Nicholas Braun
Nicholas (right) will relinquish his tag team championship, and be sent to his room without dinner.

Barely an hour after winning the Raw Tag Team Championships with Braun Strowman, professional wrestler Nicholas has been slapped with a 30-day suspension after a routine urine test revealed traces of performance-enhancing chewable vitamins.

In accordance with WWE’s Wellness Policy (and lesser-known Oldness Policy), Nicholas will be stripped of the title, leaving Strowman as the sole defender of the championships, unless he can find another random child in an audience to fill Nicholas’ tiny shoes.

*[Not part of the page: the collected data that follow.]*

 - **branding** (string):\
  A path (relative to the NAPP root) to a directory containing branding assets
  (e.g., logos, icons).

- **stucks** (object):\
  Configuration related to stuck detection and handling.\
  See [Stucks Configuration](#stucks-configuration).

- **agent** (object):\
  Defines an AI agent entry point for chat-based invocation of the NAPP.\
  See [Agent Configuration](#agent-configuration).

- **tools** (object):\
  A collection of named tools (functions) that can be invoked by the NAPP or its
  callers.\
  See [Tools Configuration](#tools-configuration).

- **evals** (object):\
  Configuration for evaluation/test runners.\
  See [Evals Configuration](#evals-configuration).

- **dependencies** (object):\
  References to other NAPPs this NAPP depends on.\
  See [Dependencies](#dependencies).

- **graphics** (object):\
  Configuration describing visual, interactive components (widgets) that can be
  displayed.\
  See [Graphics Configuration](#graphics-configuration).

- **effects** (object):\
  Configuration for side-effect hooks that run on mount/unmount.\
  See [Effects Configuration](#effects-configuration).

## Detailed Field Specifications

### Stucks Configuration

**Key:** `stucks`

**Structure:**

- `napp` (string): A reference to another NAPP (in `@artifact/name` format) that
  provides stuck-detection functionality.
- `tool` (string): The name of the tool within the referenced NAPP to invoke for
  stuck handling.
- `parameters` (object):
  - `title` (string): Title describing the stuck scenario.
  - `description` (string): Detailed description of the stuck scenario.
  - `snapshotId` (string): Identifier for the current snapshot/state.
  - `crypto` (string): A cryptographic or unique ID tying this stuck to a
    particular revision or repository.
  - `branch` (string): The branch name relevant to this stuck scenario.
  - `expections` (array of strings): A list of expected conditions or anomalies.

The urine test revealed evidence of other substances that may account for Nicholas’ seemingly superhuman wrestling abilities, including cola, cotton candy, and roughly four times the legal limit of Sour Patch Kids. The test also indicated that he has been vaccinated, which, as everyone knows, causes autism.

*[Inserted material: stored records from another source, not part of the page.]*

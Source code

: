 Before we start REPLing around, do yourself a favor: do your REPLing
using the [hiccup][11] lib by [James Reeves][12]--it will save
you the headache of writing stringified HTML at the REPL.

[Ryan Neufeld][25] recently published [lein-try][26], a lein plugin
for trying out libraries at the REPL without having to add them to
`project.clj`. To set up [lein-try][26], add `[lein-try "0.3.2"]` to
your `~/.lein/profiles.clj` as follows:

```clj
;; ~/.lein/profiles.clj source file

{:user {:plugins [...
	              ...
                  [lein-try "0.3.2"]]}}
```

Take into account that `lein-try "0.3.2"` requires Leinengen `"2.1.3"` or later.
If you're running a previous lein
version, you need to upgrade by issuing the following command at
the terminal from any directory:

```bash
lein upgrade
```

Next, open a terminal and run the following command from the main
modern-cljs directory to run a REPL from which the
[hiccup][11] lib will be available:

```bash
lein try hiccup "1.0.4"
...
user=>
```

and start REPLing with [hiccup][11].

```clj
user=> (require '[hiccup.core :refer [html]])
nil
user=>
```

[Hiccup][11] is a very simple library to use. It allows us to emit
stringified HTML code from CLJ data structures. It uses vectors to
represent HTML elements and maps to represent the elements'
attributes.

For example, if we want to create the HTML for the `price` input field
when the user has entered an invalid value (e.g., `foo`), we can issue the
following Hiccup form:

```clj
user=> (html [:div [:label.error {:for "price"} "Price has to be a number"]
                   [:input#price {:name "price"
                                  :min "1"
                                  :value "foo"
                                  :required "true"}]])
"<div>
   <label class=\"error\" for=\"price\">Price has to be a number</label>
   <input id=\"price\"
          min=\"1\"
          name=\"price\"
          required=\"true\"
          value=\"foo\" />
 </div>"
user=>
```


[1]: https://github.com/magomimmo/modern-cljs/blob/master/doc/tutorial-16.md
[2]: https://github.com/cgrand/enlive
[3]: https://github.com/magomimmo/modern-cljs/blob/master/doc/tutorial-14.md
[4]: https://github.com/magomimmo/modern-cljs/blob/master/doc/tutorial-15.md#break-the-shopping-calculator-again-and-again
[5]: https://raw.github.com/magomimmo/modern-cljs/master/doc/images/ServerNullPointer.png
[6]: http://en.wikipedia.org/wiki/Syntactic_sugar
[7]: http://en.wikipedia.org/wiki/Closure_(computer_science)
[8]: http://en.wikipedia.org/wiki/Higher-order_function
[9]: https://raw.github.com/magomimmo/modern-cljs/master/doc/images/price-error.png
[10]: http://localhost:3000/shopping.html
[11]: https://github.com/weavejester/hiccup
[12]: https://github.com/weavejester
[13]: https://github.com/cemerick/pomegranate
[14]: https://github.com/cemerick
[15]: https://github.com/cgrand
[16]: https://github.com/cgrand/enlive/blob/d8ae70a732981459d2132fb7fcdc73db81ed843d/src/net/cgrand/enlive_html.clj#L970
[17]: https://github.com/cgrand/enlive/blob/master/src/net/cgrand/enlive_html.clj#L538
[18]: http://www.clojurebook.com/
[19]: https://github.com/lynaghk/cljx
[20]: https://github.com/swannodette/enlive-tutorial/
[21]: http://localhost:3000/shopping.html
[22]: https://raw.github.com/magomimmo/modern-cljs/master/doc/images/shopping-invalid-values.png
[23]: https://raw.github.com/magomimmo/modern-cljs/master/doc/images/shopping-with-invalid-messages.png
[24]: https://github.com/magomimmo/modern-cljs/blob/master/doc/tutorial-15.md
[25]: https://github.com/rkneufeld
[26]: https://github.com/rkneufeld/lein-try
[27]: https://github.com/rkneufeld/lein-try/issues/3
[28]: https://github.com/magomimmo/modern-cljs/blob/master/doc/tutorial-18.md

Since this is Nicholas’ first violation of the policy, Nicholas will be suspended with pay, but will have to tidy his room every day and only get one hour a day of PS4 time.

The suspension has sent shockwaves through the wrestling world, as many fans and pundits believed Nicholas was bound to become a main-event star and eventual inductee into the WWE Hall of Fame.

Nicholas’ parents said they were “not angry, but disappointed” in their son, though their immediate concern is locating him to ensure he hasn’t been eaten by Strowman.